Resource tunables

IPMP failure triggers SharedAddress to failover, but is taking ~ 4 mins. Which tunable can be adjusted to fix this?

Probably in the following fashion,

scrgadm -c -j cluster -y tunable="something"

or via the scsetup menu.

I'm trawling through man page for r_properties so if I find something I'll post the solution back here. Otherwise, if someone knows, please be my guest.

The defaults are as follows:

Resource_dependencies <NULL>

Resource_dependencies_weak<NULL>

Resource_dependencies_restart <NULL>

PRENET_START_TIMEOUT300

MONITOR_CHECK_TIMEOUT 300

MONITOR_STOP_TIMEOUT300

MONITOR_START_TIMEOUT 300

BOOT_TIMEOUT300

FINI_TIMEOUT300

INIT_TIMEOUT300

UPDATE_TIMEOUT300

VALIDATE_TIMEOUT300

STOP_TIMEOUT300

START_TIMEOUT500

Failover_modeSOFT

[885 byte] By [diggles] at [2007-11-26 10:48:43]
# 1

What time period are you measuring? Is this from the point at which the IPMP group fails until the application is ready again? If so, what period is taking the longest? Normally, it is application start up that takes the time. IPMP failures usually trigger a give-over in about 10 seconds. So the rest of the time is usually the service stop, the switch-over and the restart.

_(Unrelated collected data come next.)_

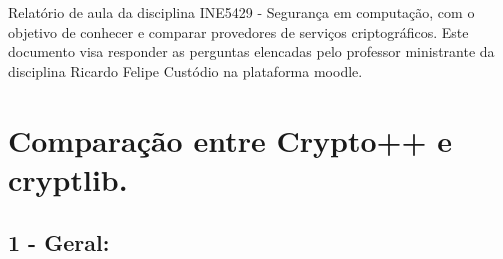 \documentclass[
    article,            %
    11pt,               %
    oneside,            %
    a4paper,            %
    english,            %
    brazil,             %
    sumario=tradicional,
    ]{abntex2}
\begin{document}

\frenchspacing 


%
%

\maketitle


\begin{resumoumacoluna}
    Relatório de aula da disciplina INE5429 - Segurança em computação, com o objetivo de conhecer e comparar provedores de serviços criptográficos. Este documento visa responder as perguntas elencadas pelo professor ministrante da disciplina Ricardo Felipe Custódio na plataforma moodle.
 
 \vspace{\onelineskip}
 
\end{resumoumacoluna}


\textual


\section*{\textbf{Comparação entre Crypto++ e cryptlib.}}

\subsection*{\textbf{1 - Geral:}}
\end{document}
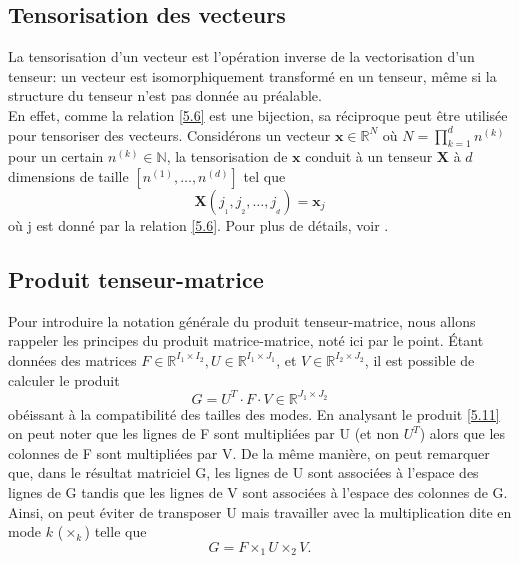 \documentclass[11pt,a4paper,oneside]{book}
\def\N{\mathbb N}
\def\R{\mathbb R}
\newcommand{\mbf}[1]{\mathbf{#1}}
\begin{document}
\subsection{Tensorisation des vecteurs}\label{tensoriser}
La tensorisation d'un vecteur est l'opération inverse de la vectorisation d'un tenseur: un vecteur est isomorphiquement transformé en un tenseur, même si la structure du tenseur n'est pas donnée au préalable.\\
 En effet, comme la relation \eqref{5.6} est une bijection, sa réciproque peut être utilisée pour tensoriser des vecteurs. Considérons un vecteur $ \mbf{x}\in\R^{N} $ où $N = \prod_{k =1}^d n^{(k)}$ pour un certain $n^{(k)} \in \N$, la tensorisation de $ \mbf{x} $ conduit à un tenseur $ \mbf{X} $ à $ d $ dimensions de taille $[n^{(1)},\ldots,n^{(d)}]$ tel que
$$\mathbf{X}(j_{_1},j_{_2},\ldots,j_{_d}) = \mathbf{x}_j$$ 
où j est donné par la relation \eqref{5.6}. Pour plus de détails, voir \cite[pp.170-172 et pp.10-12]{hackbusch2012tensor}.

\subsection{Produit tenseur-matrice}
Pour introduire la notation générale du produit tenseur-matrice, nous allons rappeler les principes du produit matrice-matrice, noté ici par le point. Étant données des matrices $F \in \R^{I_1 \times I_2}, U \in \R^{I_1 \times J_1} $, et $V \in \R^{I_2 \times J_2}$, il est possible de calculer le produit
\begin{equation}
\label{5.11}
G = U^T\cdot F\cdot V  \in \R^{J_{1} \times J_{2}}
\end{equation}
obéissant à la compatibilité des tailles des modes. En analysant le produit \eqref{5.11} on peut noter que les lignes de F sont multipliées par U (et non $ U^{T} $) alors que les colonnes de F sont multipliées par V. De la même manière, on peut remarquer que, dans le résultat matriciel G, les lignes de U sont associées à l'espace des lignes de G tandis que les lignes de V sont associées à l'espace des colonnes de G. Ainsi, on peut éviter de transposer U mais travailler avec la multiplication dite en mode $ k $ ($ \times_{k} $) telle que
\begin{equation}\label{modekProd1}
G = F \times_{1} U\times_{2} V.
\end{equation}
\end{document}
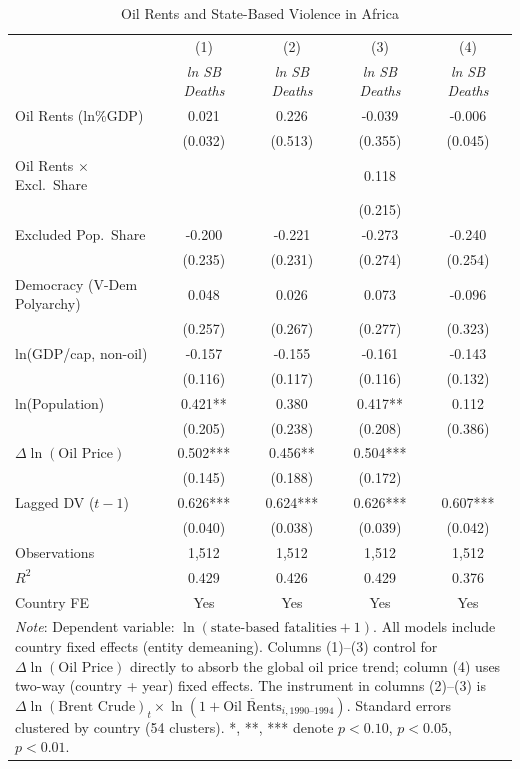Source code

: \begin{table}[htbp]\centering\small
\caption{Oil Rents and State-Based Violence in Africa}\label{tab:main}
\begin{tabular}{lcccc}
\toprule
 & (1) & (2) & (3) & (4) \\
 & \textit{ln SB Deaths} & \textit{ln SB Deaths} & \textit{ln SB Deaths} & \textit{ln SB Deaths} \\
\midrule
Oil Rents (ln\%GDP) & 0.021 & 0.226 & -0.039 & -0.006 \\
 & (0.032) & (0.513) & (0.355) & (0.045) \\
Oil Rents $\times$ Excl.\ Share &  &  & 0.118 &  \\
 &  &  & (0.215) &  \\
Excluded Pop.\ Share & -0.200 & -0.221 & -0.273 & -0.240 \\
 & (0.235) & (0.231) & (0.274) & (0.254) \\
Democracy (V-Dem Polyarchy) & 0.048 & 0.026 & 0.073 & -0.096 \\
 & (0.257) & (0.267) & (0.277) & (0.323) \\
ln(GDP/cap, non-oil) & -0.157 & -0.155 & -0.161 & -0.143 \\
 & (0.116) & (0.117) & (0.116) & (0.132) \\
ln(Population) & 0.421** & 0.380 & 0.417** & 0.112 \\
 & (0.205) & (0.238) & (0.208) & (0.386) \\
$\Delta \ln(\text{Oil Price})$ & 0.502*** & 0.456** & 0.504*** &  \\
 & (0.145) & (0.188) & (0.172) &  \\
Lagged DV ($t-1$) & 0.626*** & 0.624*** & 0.626*** & 0.607*** \\
 & (0.040) & (0.038) & (0.039) & (0.042) \\
\midrule
Observations & 1,512 & 1,512 & 1,512 & 1,512 \\
$R^2$ & 0.429 & 0.426 & 0.429 & 0.376 \\
Country FE & Yes & Yes & Yes & Yes \\
\bottomrule
\multicolumn{5}{p{0.95\linewidth}}{\footnotesize
\textit{Note}: Dependent variable: $\ln(\text{state-based fatalities}+1)$. All models include country fixed effects (entity demeaning). Columns (1)--(3) control for $\Delta\ln(\text{Oil Price})$ directly to absorb the global oil price trend; column (4) uses two-way (country + year) fixed effects. The instrument in columns (2)--(3) is $\Delta\ln(\text{Brent Crude})_t \times \ln(1+\overline{\text{Oil Rents}}_{i,1990\text{--}1994})$. Standard errors clustered by country (54 clusters). *, **, *** denote $p<0.10$, $p<0.05$, $p<0.01$.}
\end{tabular}
\end{table}
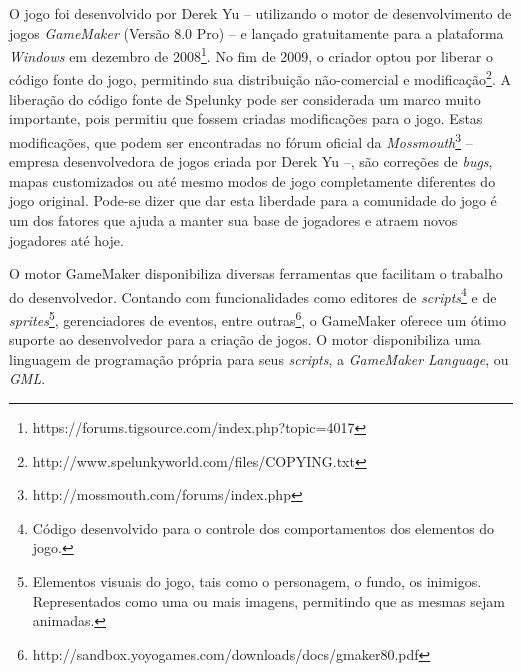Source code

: O jogo foi desenvolvido por Derek Yu -- utilizando o motor de desenvolvimento de
jogos \textit{GameMaker} (Versão 8.0 Pro) -- e lançado gratuitamente para a
plataforma \textit{Windows} em dezembro de
2008\footnote{https://forums.tigsource.com/index.php?topic=4017}. No fim de
2009, o criador optou por liberar o código fonte do jogo, permitindo sua
distribuição não-comercial e
modificação\footnote{http://www.spelunkyworld.com/files/COPYING.txt}. A
liberação do código fonte de Spelunky pode ser considerada um marco muito
importante, pois permitiu que fossem criadas modificações para o jogo. Estas
modificações, que podem ser encontradas no fórum oficial da
\textit{Mossmouth}\footnote{http://mossmouth.com/forums/index.php} -- empresa
desenvolvedora de jogos criada por Derek Yu --, são correções de \textit{bugs},
mapas customizados ou até mesmo modos de jogo completamente diferentes do jogo
original. Pode-se dizer que dar esta liberdade para a comunidade do jogo é um
dos fatores que ajuda a manter sua base de jogadores e atraem novos jogadores
até hoje.

O motor GameMaker disponibiliza diversas ferramentas que facilitam o trabalho
do desenvolvedor. Contando com funcionalidades como editores de
\textit{scripts}\footnote{Código desenvolvido para o controle dos
comportamentos dos elementos do jogo.} e de \textit{sprites}\footnote{Elementos
visuais do jogo, tais como o personagem, o fundo, os inimigos. Representados
como uma ou mais imagens, permitindo que as mesmas sejam animadas.},
gerenciadores de eventos, entre
outras\footnote{http://sandbox.yoyogames.com/downloads/docs/gmaker80.pdf}, o
GameMaker oferece um ótimo suporte ao desenvolvedor para a criação de jogos. O
motor disponibiliza uma linguagem de programação própria para seus
\textit{scripts}, a \textit{GameMaker Language}, ou \textit{GML}.

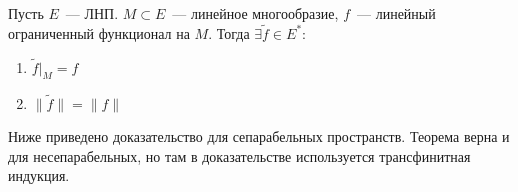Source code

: \begin{theorem}\label{Han-Banah}
Пусть $E$~--- ЛНП. $M \subset E$~--- линейное многообразие, $f$~--- линейный ограниченный функционал на $M$. Тогда $\exists \widetilde{f} \in E^*$:
\begin{enumerate}
    \item  $ \widetilde{f} |_{M} = f$
    \item \(\| \widetilde{f} \| = \|f\|\)
\end{enumerate}
\end{theorem}

\begin{note} Ниже приведено доказательство для сепарабельных пространств. Теорема верна и для несепарабельных, но там в доказательстве используется трансфинитная индукция.
\end{note}


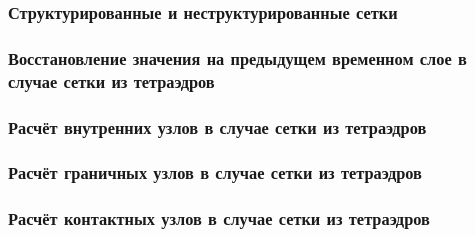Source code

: \subsubsection{Структурированные и неструктурированные сетки}


\subsubsection{Восстановление значения на предыдущем временном слое в случае сетки из тетраэдров}


\subsubsection{Расчёт внутренних узлов в случае сетки из тетраэдров}



\subsubsection{Расчёт граничных узлов в случае сетки из тетраэдров}


\subsubsection{Расчёт контактных узлов в случае сетки из тетраэдров}


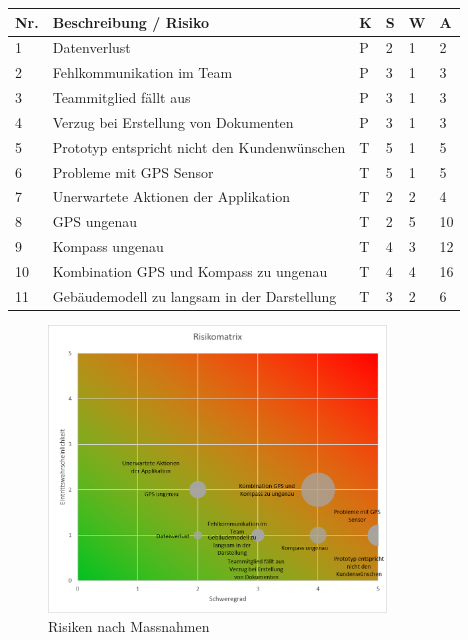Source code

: \documentclass[a4paper]{scrreprt}
\begin{document}
\vspace{1em}
\noindent
\begin{tabular}{|p{}|p{}|p{}|p{}|p{}||p{}|}
	\hline
	\textbf{Nr.} & \textbf{Beschreibung / Risiko} & \textbf{K} & \textbf{S} & \textbf{W} & \textbf{A} \\
	\hline
	1 & Datenverlust & P & 2 & 1 & 2\\
	\hline
	2 & Fehlkommunikation im Team & P & 3 & 1 & 3 \\
	\hline
	3 & Teammitglied fällt aus & P & 3 & 1 & 3 \\
	\hline
	4 & Verzug bei Erstellung von Dokumenten & P & 3 & 1 & 3 \\
	\hline
	5 & Prototyp entspricht nicht den Kundenwünschen & T & 5 & 1 & 5 \\
	\hline
	6 & Probleme mit GPS Sensor & T & 5 & 1 & 5 \\
	\hline
	7 & Unerwartete Aktionen der Applikation & T & 2 & 2 & 4\\
	\hline
	8 & GPS ungenau & T & 2 & 5 & 10\\
	\hline
	9 & Kompass ungenau & T & 4 & 3 & 12\\
	\hline
	10 & Kombination GPS und Kompass zu ungenau & T & 4 & 4 & 16\\
	\hline
	11 & Gebäudemodell zu langsam in der Darstellung & T & 3 & 2 & 6\\
	\hline
\end{tabular}

\vspace{1em}

\begin{figure}[h!]
	\centering
	\includegraphics[keepaspectratio, width=0.8\textwidth]{RisikoMatrix_nach_Massnahmen}
	\caption{Risiken nach Massnahmen}
\end{figure}
\end{document}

What service are we talking about here?

Tim

TimRead at 2007-7-7 3:01:12 > top of Java-index,Solaris Operating System,Solaris Essentials - General Technical Questions...
# 2
It takes 10 seconds to switchover, but failover (unplug both public interfaces on the master node to cause IPMP failure) takes 4m12s on average to transfer control to the other node.
diggles at 2007-7-7 3:01:12 > top of Java-index,Solaris Operating System,Solaris Essentials - General Technical Questions...
# 3

It would be helpful to have more details on the service first of all. What is the service you are running? Next it would help to have some timings for each stage of the give-over. What is taking longest?

I've seen issues like this before where the name service hasn't been configured correctly in the nsswitch.conf and it takes the service, e.g. NFS a long time to shutdown.

Tim

TimRead at 2007-7-7 3:01:12 > top of Java-index,Solaris Operating System,Solaris Essentials - General Technical Questions...
# 4

When IPMP is offline, the SharedAddress should also go offline immediately and failover. This does not happen, so it does not even get to the stage of starting/stopping services, it wedges itself with the IPMP failure detection. I don't think stop/start times on services are relevant to the troubleshooting at this stage. I'll give you a detailed sequence of events if it helps though.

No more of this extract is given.